Cultural awareness can be described as self-reflection and “recognition of one’s own cultural influences upon values, beliefs, and judgments” (Winkelman, 2005, 9). It is further divided into 3 Ps: products, practices, and perspectives. In the 3 Ps framework, foreign language learners investigate cultural products and practices in order to understand perspectives.

Intercultural Competence

Intercultural competence can be described as ability to understand other worldviews, identify similarities and differences between L1 and L2 cultures, apply critical thinking skills, and show attitudes such as respect, openness, and curiosity.

Intercultural Communicative Competence

Intercultural communicative competence can be described as a set of abilities necessary for interacting effectively and appropriately with individuals from varying linguistic and cultural backgrounds.

Current State in Teaching Culture: B/C/M/S Case

There is a small number of studies commenting on or examining in more detail the place of culture in L2 B/C/M/S textbooks (Ćuk, 2019; Korljan, 2010; Pasini, 2010; Perišić Arsić, 2017, 2018).
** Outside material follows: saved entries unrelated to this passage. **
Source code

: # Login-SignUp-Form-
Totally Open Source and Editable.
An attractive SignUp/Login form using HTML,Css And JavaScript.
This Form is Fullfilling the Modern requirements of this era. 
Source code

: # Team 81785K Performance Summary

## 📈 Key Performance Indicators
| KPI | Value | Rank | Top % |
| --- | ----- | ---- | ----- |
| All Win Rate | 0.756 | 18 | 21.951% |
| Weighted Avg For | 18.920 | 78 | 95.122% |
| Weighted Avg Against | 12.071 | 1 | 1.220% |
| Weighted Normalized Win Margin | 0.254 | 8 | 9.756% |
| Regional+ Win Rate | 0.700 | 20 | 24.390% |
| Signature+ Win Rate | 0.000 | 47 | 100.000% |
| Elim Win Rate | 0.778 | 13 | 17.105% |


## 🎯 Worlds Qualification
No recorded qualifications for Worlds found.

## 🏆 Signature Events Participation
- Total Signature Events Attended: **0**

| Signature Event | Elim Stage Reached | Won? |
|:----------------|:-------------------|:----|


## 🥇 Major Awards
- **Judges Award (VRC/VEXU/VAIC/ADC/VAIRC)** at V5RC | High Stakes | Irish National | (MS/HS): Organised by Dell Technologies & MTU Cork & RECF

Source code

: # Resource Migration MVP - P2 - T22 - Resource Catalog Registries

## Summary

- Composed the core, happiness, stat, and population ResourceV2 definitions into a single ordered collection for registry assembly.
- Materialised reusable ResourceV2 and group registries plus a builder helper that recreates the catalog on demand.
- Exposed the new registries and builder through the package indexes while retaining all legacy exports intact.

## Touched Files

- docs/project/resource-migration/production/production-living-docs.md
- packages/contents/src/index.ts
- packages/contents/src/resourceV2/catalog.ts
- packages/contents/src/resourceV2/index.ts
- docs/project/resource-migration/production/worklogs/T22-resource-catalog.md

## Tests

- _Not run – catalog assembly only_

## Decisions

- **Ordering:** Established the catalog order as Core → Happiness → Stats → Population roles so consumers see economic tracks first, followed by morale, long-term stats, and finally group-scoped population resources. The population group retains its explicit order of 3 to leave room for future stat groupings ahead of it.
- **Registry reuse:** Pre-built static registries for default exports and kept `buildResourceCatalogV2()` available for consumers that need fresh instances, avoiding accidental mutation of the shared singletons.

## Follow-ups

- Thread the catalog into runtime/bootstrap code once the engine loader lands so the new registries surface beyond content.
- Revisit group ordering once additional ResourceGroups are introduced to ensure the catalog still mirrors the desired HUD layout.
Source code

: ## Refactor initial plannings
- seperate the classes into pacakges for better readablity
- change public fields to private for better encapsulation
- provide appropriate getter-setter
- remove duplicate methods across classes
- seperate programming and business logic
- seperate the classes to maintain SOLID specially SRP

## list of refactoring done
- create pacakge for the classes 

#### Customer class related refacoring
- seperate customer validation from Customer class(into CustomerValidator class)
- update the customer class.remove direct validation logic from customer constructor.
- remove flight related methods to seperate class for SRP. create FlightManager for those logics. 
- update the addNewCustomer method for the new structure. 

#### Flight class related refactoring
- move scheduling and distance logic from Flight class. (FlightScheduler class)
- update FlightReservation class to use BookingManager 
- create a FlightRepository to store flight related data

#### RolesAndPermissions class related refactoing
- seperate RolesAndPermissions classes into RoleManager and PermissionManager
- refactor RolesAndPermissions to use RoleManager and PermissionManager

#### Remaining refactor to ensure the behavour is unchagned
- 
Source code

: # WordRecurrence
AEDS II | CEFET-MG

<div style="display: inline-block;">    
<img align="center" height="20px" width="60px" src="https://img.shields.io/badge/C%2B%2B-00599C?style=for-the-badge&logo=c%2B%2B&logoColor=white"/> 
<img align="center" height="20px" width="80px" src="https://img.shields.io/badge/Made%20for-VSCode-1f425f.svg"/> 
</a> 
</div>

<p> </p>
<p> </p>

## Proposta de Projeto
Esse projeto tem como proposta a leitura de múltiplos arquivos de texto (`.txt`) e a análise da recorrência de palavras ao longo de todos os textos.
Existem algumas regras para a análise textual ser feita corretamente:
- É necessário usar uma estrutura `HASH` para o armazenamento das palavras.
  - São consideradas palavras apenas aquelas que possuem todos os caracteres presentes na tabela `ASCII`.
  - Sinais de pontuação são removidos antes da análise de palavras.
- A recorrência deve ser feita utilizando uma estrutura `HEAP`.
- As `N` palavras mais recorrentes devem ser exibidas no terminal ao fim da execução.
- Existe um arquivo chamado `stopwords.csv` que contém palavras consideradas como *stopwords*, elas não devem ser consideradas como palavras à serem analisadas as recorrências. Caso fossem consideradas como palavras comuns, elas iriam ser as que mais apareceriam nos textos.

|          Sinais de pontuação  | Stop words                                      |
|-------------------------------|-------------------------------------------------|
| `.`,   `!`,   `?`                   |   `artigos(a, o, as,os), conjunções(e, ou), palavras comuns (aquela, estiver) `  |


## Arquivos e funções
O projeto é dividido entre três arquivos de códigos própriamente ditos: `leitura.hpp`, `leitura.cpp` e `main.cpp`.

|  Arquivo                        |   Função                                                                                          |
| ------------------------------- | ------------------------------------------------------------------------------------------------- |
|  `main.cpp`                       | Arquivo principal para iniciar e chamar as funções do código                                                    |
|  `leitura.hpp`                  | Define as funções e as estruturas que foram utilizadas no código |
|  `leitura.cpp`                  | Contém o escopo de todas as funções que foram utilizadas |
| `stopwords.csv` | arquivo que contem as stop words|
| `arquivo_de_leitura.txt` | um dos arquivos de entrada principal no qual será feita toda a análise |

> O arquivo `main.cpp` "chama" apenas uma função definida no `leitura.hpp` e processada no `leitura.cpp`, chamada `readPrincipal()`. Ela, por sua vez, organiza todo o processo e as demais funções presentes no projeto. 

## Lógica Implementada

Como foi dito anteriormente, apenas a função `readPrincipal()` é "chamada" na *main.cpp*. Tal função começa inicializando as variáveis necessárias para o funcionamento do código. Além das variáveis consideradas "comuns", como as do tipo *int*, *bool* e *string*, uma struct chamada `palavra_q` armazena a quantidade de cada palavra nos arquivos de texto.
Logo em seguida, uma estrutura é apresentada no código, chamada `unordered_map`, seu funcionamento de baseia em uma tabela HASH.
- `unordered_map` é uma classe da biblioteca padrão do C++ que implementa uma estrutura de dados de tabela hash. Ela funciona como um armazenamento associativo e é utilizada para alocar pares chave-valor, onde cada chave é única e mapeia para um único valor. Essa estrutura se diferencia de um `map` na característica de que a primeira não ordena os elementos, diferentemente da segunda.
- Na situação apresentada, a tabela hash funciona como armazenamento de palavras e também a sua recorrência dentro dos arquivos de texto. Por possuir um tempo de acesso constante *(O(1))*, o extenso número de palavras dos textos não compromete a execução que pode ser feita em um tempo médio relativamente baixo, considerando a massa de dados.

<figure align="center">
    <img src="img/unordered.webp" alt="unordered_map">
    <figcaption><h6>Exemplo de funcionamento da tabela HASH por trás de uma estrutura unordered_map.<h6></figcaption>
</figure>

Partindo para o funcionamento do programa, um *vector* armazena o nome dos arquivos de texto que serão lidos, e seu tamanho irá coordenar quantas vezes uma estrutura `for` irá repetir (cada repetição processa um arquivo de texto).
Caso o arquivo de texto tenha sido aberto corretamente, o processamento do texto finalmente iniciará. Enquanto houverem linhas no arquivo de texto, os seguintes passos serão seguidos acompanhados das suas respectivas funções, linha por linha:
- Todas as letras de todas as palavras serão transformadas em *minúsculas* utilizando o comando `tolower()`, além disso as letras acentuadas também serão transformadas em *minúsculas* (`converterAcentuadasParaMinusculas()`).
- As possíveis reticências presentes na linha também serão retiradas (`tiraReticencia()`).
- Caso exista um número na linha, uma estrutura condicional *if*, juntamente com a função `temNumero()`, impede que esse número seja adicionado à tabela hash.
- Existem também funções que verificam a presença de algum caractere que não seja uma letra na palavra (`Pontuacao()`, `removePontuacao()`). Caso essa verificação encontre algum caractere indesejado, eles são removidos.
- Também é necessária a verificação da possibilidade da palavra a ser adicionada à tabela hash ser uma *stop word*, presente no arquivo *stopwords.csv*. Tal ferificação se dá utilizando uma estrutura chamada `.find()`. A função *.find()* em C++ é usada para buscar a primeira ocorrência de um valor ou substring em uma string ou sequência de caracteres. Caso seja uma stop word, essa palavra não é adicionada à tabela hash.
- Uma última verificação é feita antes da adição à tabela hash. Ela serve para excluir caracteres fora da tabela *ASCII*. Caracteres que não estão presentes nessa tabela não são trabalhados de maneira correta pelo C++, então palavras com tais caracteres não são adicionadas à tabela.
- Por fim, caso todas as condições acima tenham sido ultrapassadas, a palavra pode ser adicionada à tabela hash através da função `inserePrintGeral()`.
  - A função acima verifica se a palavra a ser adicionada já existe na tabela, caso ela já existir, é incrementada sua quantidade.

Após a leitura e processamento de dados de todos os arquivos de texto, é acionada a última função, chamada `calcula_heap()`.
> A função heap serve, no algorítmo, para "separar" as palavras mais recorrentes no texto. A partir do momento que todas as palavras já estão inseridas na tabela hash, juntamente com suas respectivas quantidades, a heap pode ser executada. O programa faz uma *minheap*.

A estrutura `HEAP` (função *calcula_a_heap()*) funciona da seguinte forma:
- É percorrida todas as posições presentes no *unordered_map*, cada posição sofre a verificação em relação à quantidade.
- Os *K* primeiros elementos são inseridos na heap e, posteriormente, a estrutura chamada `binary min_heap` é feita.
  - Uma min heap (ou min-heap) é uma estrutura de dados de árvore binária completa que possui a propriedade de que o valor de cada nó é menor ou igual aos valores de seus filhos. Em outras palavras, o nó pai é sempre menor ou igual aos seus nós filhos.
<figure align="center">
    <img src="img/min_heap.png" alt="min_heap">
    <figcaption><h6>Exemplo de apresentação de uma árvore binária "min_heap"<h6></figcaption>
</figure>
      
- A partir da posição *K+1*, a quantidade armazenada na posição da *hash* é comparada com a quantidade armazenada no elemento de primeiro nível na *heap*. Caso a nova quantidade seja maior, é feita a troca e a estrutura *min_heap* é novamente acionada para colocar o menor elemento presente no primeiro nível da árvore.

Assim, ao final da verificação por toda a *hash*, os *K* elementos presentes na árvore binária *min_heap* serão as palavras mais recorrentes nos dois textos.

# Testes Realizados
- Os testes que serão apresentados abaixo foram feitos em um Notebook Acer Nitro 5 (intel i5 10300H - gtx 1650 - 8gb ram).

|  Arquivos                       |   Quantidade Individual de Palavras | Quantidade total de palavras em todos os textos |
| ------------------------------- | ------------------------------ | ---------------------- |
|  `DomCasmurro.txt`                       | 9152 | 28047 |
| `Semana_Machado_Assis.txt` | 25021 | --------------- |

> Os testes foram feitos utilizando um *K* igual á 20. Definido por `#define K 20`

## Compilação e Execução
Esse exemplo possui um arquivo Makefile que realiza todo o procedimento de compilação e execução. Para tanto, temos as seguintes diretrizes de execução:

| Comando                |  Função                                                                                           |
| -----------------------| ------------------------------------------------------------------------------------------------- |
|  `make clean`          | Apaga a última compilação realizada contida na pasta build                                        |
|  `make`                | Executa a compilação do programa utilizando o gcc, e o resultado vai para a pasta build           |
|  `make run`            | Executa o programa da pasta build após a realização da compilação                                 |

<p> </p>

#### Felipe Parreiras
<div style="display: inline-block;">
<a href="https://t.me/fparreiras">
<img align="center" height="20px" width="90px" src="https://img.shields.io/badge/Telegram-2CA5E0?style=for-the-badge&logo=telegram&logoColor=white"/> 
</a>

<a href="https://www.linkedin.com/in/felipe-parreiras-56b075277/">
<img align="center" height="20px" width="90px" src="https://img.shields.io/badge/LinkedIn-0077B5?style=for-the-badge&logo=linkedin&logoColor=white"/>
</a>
These existing studies show that published L2 B/C/M/S textbooks usually offer a theoretical presentation of static cultural products (food, currency, writers, etc.) and practices (greetings, holiday celebrations, etc.), which produces a superficial view of culture as something we approach and consume as tourists, behaviors that may seem strange or even incomprehensible to L2 learners (Glisan & Donato, 2017).

“Tako Lako” textbook and its new approach in teaching of culture

The Tako lako textbook integrates the target culture into an L2 beginner-level B/C/M/S curriculum not as a series of separate cultural lessons, but as a central object of exploration and analysis by learners. It combines training in cultural awareness through the products-practices-perspectives framework (Glisan & Donato, 2017) with the development of learners’ intercultural communicative competence, which refers to a set of abilities necessary for interacting effectively and appropriately with individuals from varying linguistic and cultural backgrounds (Fantini, 2009).

The content of the textbook is inspired by Abrams’ (2020) facets of intercultural communication, as she offers a comprehensive model of components needed for the development of intercultural communicative competence (see image below).

Throughout the ten units of the Tako lako curriculum, students complete a series of cultural exploration tasks during the class session and as part of the homework. Homework tasks always closely build upon the class materials, often providing a supplementary reading related to the topics covered in class. To develop their cultural knowledge (i.e., cultural awareness), students are often asked to conduct individual online research on particular topic. In these homework tasks, students are asked to provide responses in English to a series of thought-provoking questions about culture.

While homework assignments (together with language proficiency) focus on students’ development of cultural awareness, the unit-final role-plays examine students’ performance in realistic cultural scenarios, assessing their ability to recognize and/or use cultural expressions and non-verbal communication, as well as to conduct the conversations in a culturally appropriate manner (vocabulary, grammar, and pragmatics).

Note: Paralinguistic features such as voice quality, prosody, and accent are not explicitly emphasized throughout the textbook, given the potential challenges they might pose for beginner-level students. The implementation of non-verbal communication is mostly left to instructors to incorporate as they see fit.

Tako lako textbook has moved away completely from a structural syllabus with a primary focus on grammar, prioritizing instead learners’ preparation to clearly communicate their ideas in a culturally sensitive and appropriate way. The pedagogical innovation of Tako lako lies in fitting all the language material usually taught in first-year courses in a Slavic language into culture-centered units that utilize a task-supported performance-based approach.